Problem to solve → Return every line below exactly, without dropping any.
_ _ _
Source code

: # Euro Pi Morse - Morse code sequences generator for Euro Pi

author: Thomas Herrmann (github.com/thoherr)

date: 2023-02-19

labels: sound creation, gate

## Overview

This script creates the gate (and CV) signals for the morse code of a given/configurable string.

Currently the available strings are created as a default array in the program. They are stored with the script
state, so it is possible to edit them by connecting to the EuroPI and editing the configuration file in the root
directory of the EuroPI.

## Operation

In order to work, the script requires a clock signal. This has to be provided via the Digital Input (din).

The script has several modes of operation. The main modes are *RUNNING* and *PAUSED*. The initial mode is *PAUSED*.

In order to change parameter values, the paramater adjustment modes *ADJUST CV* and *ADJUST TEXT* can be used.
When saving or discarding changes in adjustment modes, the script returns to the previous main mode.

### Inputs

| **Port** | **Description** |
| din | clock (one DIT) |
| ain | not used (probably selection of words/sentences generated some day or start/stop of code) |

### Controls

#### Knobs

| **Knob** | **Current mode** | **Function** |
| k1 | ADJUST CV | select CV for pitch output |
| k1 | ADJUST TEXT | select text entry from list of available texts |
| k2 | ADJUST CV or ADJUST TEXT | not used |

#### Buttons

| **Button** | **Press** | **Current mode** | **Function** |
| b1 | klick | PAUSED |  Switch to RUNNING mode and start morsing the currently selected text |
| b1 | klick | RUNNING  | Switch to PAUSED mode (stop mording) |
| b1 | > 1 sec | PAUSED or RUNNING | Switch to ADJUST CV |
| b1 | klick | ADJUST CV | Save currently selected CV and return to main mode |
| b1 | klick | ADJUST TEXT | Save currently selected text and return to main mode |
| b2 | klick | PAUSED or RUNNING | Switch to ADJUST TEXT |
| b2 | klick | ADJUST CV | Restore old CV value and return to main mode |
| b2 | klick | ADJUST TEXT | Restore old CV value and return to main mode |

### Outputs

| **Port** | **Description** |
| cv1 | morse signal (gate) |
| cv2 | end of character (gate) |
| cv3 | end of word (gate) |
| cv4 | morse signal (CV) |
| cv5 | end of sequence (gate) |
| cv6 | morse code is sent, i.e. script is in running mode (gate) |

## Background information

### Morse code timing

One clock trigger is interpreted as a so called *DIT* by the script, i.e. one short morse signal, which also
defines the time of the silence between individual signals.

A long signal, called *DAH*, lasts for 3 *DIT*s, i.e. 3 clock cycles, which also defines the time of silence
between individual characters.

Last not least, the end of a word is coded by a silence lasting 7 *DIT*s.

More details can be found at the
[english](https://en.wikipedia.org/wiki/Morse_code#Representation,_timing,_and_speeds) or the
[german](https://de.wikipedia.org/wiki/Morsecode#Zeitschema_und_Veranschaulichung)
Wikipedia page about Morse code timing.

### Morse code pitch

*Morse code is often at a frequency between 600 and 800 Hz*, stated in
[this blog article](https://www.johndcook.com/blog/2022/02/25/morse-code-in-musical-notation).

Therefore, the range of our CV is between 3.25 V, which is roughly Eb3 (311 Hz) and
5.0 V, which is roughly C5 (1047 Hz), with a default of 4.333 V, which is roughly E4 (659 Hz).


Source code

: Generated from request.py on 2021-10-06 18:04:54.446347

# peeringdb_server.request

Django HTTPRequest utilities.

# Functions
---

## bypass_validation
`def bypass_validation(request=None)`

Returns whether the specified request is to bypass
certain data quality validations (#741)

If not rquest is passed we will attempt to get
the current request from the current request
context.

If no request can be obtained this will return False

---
_ _ _
Solution for this problem →
Source code

: # Euro Pi Morse - Morse code sequences generator for Euro Pi

author: Thomas Herrmann (github.com/thoherr)

date: 2023-02-19

labels: sound creation, gate

## Overview

This script creates the gate (and CV) signals for the morse code of a given/configurable string.

Currently the available strings are created as a default array in the program. They are stored with the script
state, so it is possible to edit them by connecting to the EuroPI and editing the configuration file in the root
directory of the EuroPI.

## Operation

In order to work, the script requires a clock signal. This has to be provided via the Digital Input (din).

The script has several modes of operation. The main modes are *RUNNING* and *PAUSED*. The initial mode is *PAUSED*.

In order to change parameter values, the paramater adjustment modes *ADJUST CV* and *ADJUST TEXT* can be used.
When saving or discarding changes in adjustment modes, the script returns to the previous main mode.

### Inputs

| **Port** | **Description** |
| din | clock (one DIT) |
| ain | not used (probably selection of words/sentences generated some day or start/stop of code) |

### Controls

#### Knobs

| **Knob** | **Current mode** | **Function** |
| k1 | ADJUST CV | select CV for pitch output |
| k1 | ADJUST TEXT | select text entry from list of available texts |
| k2 | ADJUST CV or ADJUST TEXT | not used |

#### Buttons

| **Button** | **Press** | **Current mode** | **Function** |
| b1 | klick | PAUSED |  Switch to RUNNING mode and start morsing the currently selected text |
| b1 | klick | RUNNING  | Switch to PAUSED mode (stop mording) |
| b1 | > 1 sec | PAUSED or RUNNING | Switch to ADJUST CV |
| b1 | klick | ADJUST CV | Save currently selected CV and return to main mode |
| b1 | klick | ADJUST TEXT | Save currently selected text and return to main mode |
| b2 | klick | PAUSED or RUNNING | Switch to ADJUST TEXT |
| b2 | klick | ADJUST CV | Restore old CV value and return to main mode |
| b2 | klick | ADJUST TEXT | Restore old CV value and return to main mode |

### Outputs

| **Port** | **Description** |
| cv1 | morse signal (gate) |
| cv2 | end of character (gate) |
| cv3 | end of word (gate) |
| cv4 | morse signal (CV) |
| cv5 | end of sequence (gate) |
| cv6 | morse code is sent, i.e. script is in running mode (gate) |

## Background information

### Morse code timing

One clock trigger is interpreted as a so called *DIT* by the script, i.e. one short morse signal, which also
defines the time of the silence between individual signals.

A long signal, called *DAH*, lasts for 3 *DIT*s, i.e. 3 clock cycles, which also defines the time of silence
between individual characters.

Last not least, the end of a word is coded by a silence lasting 7 *DIT*s.

More details can be found at the
[english](https://en.wikipedia.org/wiki/Morse_code#Representation,_timing,_and_speeds) or the
[german](https://de.wikipedia.org/wiki/Morsecode#Zeitschema_und_Veranschaulichung)
Wikipedia page about Morse code timing.

### Morse code pitch

*Morse code is often at a frequency between 600 and 800 Hz*, stated in
[this blog article](https://www.johndcook.com/blog/2022/02/25/morse-code-in-musical-notation).

Therefore, the range of our CV is between 3.25 V, which is roughly Eb3 (311 Hz) and
5.0 V, which is roughly C5 (1047 Hz), with a default of 4.333 V, which is roughly E4 (659 Hz).


Source code

: Generated from request.py on 2021-10-06 18:04:54.446347

# peeringdb_server.request

Django HTTPRequest utilities.

# Functions
---

## bypass_validation
`def bypass_validation(request=None)`

Returns whether the specified request is to bypass
certain data quality validations (#741)

If not rquest is passed we will attempt to get
the current request from the current request
context.

If no request can be obtained this will return False

---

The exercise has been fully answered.